岩崎: 逆に私は、放送局に所属していた時期がありましたのでNHKさんという団体が非常に視聴者の方の意見とか批評批判を身近に感じながら接している放送局でありそれだからこそ危機感というか常に発展しなければいけない、甘んじていてはいけない、という意識を高く持っている人物なんだとすごく感じます。ある意味親方日の丸的に仕事進めている方法論っていうのがまだちょっと悪しき習慣としてあった部分もあるので、そう意味では自分達がクリエイターなんだよという事で開拓をしていかないと局さんの番組の発注を待っているようではダメで、そうじゃない方法論で、発信していく集団になろうという意識を持っているということはすごく感じますし良い事だと思います。

Q:ありがとうございました。 最後に社長に再びご登場いただき、これを読まれている会員社の方々や映像事業協会に対して何かアピールされたいことなどを。

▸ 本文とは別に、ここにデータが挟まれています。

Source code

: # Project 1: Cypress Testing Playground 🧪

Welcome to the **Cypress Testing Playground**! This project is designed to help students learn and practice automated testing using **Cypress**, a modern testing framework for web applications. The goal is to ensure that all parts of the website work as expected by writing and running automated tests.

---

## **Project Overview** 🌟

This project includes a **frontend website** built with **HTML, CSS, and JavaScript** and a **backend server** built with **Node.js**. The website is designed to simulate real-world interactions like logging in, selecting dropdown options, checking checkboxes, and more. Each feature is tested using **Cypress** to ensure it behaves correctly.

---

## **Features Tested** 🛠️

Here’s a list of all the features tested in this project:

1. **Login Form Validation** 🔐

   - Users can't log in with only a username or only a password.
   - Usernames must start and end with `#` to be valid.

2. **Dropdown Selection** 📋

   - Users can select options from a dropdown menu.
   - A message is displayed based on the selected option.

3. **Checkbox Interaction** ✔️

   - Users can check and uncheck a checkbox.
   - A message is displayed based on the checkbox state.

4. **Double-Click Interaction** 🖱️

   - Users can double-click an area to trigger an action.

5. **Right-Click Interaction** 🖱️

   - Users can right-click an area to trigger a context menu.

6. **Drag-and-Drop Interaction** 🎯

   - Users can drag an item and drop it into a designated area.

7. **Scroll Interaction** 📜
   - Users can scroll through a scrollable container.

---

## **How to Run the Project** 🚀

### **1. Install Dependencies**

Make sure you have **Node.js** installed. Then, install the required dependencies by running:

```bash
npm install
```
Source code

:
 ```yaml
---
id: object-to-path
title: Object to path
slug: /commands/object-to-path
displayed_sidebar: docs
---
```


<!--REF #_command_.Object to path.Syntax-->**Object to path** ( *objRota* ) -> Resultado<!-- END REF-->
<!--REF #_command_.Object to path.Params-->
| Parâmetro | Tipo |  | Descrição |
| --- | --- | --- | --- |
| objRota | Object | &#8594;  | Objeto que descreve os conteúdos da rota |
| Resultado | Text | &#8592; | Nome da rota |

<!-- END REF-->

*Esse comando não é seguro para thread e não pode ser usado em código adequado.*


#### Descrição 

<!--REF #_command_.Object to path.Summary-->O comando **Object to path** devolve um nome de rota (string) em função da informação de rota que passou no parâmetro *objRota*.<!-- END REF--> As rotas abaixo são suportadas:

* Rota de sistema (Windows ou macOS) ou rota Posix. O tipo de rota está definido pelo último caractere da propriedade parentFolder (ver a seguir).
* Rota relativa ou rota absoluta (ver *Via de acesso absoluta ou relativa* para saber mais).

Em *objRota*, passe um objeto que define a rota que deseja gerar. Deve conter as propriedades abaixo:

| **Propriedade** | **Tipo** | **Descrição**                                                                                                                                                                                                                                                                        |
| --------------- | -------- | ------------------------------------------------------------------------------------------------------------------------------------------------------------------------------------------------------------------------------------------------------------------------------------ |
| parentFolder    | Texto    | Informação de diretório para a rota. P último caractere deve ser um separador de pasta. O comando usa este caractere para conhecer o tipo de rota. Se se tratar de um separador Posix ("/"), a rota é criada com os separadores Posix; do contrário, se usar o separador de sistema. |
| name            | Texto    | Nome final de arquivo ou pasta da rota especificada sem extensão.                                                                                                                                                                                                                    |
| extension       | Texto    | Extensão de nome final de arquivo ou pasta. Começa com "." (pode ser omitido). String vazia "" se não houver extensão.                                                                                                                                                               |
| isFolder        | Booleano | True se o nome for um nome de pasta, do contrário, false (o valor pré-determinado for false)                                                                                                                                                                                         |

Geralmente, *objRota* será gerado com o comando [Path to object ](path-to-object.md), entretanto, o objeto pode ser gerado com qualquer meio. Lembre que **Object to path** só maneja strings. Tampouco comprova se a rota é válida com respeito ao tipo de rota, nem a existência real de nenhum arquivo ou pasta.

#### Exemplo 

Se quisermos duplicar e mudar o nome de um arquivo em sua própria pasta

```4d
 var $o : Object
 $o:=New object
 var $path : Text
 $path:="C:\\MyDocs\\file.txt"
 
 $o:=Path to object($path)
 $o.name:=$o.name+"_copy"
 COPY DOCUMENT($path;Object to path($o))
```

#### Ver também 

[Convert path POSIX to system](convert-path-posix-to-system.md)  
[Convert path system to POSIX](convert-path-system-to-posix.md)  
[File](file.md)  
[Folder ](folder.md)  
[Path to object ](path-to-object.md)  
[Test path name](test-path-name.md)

金澤: やはり我々が番組を作っていく、コンテンツを作っていく上で、作り手としての志であるとか、姿勢であるとかをきちんと示していく中でやはりテレビ局に対して、あるいは他の様々な発注クライアントに対して企画の発意ってことを掲げて、演出力も掲げて、五分と五分で、お互いスクラム組んで統一戦線を組んで、話し合うところは話し合う、主張すべきところは主張するという姿勢を崩さずに、少しずつ進めるようにお互い横の連携を組んでいくべきです。 「コンテンツ立国日本」だとか「クールジャパン」などと言ってる中でお役所がテレビ局の方ばっかり向いているっていうのはおかしいじゃないですか?実際これだけの限りなく多種多様の番組やコンテンツを番組制作会社、何百という番組制作会社が作っている訳ですから、企画から、演出から、そこは、きちっとコンテンツ立国日本を政策として大きく掲げているのであればやっぱり番組制作会社に対しての支援も含めて、政府もどんどん後押しをしてくれるべきじゃないかと思います。

Q:本日はありがとうございました。

広報委員の後記!

長く放送局の制作現場で活躍されてきた金澤社長の制作会社のトップとしてのこれからのコンテンツ制作の在り方についてのお話は大変有意義なものでした。紳士的なお人柄の中に秘められた、モノづくりやクリエイターに対する強い意志を感じました。今後は会社のトップとしてだけではなく業界全体の牽引役としての御活躍に期待致します。